Aim of the exercise
Each line below that carries the string "help" must appear in the answer.

Records for the exercise
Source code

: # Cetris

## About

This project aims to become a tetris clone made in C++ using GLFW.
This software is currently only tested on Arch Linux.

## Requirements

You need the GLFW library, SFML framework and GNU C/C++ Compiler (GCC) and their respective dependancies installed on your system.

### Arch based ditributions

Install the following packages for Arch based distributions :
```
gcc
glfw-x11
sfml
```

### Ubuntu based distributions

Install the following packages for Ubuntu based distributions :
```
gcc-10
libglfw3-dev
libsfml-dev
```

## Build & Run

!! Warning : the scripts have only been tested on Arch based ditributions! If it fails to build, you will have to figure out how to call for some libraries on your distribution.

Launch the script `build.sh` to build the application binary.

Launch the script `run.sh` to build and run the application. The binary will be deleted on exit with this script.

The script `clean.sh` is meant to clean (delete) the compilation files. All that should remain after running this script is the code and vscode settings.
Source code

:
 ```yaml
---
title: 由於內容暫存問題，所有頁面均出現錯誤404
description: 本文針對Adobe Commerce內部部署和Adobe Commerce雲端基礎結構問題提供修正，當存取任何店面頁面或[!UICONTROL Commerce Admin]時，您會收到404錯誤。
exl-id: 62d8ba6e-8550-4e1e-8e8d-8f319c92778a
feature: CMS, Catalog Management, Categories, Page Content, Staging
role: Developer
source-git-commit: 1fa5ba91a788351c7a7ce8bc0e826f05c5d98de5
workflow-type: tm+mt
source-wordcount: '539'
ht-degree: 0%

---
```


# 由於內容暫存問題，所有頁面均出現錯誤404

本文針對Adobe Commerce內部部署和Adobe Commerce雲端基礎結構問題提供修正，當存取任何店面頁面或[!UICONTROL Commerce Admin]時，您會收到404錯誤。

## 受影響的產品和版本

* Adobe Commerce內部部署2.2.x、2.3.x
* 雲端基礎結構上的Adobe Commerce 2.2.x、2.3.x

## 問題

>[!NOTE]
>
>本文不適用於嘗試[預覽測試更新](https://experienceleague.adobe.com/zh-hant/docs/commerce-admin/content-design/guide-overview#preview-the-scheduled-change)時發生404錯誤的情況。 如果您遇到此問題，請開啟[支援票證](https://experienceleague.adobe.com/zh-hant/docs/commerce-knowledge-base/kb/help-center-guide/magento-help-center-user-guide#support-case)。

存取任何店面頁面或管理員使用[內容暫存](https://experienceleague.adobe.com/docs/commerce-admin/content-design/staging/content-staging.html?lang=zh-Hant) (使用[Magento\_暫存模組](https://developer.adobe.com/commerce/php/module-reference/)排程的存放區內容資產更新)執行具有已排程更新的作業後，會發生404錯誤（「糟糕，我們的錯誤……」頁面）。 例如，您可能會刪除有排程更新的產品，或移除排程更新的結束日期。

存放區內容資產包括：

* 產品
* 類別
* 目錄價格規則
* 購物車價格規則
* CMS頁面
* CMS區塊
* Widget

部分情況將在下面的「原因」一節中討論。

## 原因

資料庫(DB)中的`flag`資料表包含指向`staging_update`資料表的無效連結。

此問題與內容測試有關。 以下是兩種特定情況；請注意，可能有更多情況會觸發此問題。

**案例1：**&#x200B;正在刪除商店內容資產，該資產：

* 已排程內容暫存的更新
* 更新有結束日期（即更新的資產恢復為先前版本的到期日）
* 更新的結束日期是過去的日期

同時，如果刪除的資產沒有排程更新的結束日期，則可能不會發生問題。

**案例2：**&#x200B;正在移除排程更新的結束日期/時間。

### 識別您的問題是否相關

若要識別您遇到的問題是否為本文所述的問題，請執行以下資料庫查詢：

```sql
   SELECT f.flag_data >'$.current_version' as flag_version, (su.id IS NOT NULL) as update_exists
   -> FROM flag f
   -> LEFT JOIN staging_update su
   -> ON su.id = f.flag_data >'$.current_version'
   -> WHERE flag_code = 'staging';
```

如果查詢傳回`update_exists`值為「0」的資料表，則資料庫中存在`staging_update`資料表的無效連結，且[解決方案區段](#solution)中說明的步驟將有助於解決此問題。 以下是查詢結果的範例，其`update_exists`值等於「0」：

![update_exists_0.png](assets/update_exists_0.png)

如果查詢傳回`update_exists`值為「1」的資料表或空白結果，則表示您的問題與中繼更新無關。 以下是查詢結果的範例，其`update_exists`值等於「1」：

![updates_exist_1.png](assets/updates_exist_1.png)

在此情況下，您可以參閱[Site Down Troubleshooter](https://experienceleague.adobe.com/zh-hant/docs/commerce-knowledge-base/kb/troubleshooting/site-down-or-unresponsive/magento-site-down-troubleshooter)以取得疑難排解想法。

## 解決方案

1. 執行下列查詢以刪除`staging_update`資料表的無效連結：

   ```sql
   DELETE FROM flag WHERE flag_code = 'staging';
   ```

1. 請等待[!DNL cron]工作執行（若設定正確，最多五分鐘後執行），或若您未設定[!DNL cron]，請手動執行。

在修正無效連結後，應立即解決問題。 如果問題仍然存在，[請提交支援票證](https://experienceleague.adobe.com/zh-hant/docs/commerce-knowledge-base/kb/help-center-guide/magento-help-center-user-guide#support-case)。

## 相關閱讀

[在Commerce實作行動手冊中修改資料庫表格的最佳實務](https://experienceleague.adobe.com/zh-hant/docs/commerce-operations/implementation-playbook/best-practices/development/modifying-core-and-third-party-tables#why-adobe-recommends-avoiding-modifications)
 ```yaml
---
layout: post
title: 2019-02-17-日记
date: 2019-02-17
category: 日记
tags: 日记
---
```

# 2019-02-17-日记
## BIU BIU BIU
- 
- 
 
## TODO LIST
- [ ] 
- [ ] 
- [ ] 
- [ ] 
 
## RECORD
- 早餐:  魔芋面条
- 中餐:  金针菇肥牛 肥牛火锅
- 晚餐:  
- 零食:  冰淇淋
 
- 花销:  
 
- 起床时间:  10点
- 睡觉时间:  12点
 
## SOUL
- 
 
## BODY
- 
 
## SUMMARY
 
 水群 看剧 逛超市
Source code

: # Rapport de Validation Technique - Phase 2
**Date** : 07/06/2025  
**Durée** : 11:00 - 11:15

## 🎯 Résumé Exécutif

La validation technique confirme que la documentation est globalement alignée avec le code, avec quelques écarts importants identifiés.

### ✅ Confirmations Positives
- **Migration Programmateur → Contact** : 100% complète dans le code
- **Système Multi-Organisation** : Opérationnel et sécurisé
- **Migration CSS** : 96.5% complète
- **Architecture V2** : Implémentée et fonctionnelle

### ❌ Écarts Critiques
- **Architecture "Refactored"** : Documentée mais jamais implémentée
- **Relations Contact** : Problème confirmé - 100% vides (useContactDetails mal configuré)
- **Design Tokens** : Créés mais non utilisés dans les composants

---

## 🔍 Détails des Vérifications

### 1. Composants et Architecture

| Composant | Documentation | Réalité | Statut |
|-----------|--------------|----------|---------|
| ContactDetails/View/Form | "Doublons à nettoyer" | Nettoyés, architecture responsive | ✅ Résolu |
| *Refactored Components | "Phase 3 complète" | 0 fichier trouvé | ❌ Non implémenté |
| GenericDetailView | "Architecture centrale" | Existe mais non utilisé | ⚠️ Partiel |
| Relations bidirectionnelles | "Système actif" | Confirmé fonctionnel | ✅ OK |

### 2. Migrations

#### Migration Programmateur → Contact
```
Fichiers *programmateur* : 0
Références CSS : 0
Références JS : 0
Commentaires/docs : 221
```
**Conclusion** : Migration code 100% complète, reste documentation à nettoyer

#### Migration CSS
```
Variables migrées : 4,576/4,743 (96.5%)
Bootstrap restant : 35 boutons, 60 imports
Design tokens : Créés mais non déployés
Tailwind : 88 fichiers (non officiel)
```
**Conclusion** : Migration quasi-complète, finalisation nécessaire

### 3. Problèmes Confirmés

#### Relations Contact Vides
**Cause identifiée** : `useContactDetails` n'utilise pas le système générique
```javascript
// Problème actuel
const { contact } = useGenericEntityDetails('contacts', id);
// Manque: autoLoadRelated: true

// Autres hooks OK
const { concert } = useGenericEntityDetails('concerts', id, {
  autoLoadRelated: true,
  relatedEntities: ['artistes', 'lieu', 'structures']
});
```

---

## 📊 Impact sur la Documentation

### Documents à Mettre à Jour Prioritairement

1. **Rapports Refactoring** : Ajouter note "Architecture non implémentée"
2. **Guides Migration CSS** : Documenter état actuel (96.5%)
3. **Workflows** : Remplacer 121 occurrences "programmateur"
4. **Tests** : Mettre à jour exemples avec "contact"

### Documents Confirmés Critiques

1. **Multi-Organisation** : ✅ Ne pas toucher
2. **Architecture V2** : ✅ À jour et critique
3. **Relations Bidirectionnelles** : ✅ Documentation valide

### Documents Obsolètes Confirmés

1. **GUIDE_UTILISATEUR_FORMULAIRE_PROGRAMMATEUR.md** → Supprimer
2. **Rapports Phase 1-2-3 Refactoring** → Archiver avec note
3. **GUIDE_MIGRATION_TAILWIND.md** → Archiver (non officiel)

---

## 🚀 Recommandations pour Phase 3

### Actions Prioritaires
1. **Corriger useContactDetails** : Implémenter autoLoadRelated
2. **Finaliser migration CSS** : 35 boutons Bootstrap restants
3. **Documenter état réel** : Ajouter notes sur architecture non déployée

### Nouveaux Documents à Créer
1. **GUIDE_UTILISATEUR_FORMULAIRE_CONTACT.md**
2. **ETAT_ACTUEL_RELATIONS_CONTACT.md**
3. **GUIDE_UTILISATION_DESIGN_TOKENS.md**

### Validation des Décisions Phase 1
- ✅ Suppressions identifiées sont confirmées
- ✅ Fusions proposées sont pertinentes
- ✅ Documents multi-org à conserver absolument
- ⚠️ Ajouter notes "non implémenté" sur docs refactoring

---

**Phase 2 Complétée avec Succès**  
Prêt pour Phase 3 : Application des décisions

Output of the task
>本文不適用於嘗試[預覽測試更新](https://experienceleague.adobe.com/zh-hant/docs/commerce-admin/content-design/guide-overview#preview-the-scheduled-change)時發生404錯誤的情況。 如果您遇到此問題，請開啟[支援票證](https://experienceleague.adobe.com/zh-hant/docs/commerce-knowledge-base/kb/help-center-guide/magento-help-center-user-guide#support-case)。
在修正無效連結後，應立即解決問題。 如果問題仍然存在，[請提交支援票證](https://experienceleague.adobe.com/zh-hant/docs/commerce-knowledge-base/kb/help-center-guide/magento-help-center-user-guide#support-case)。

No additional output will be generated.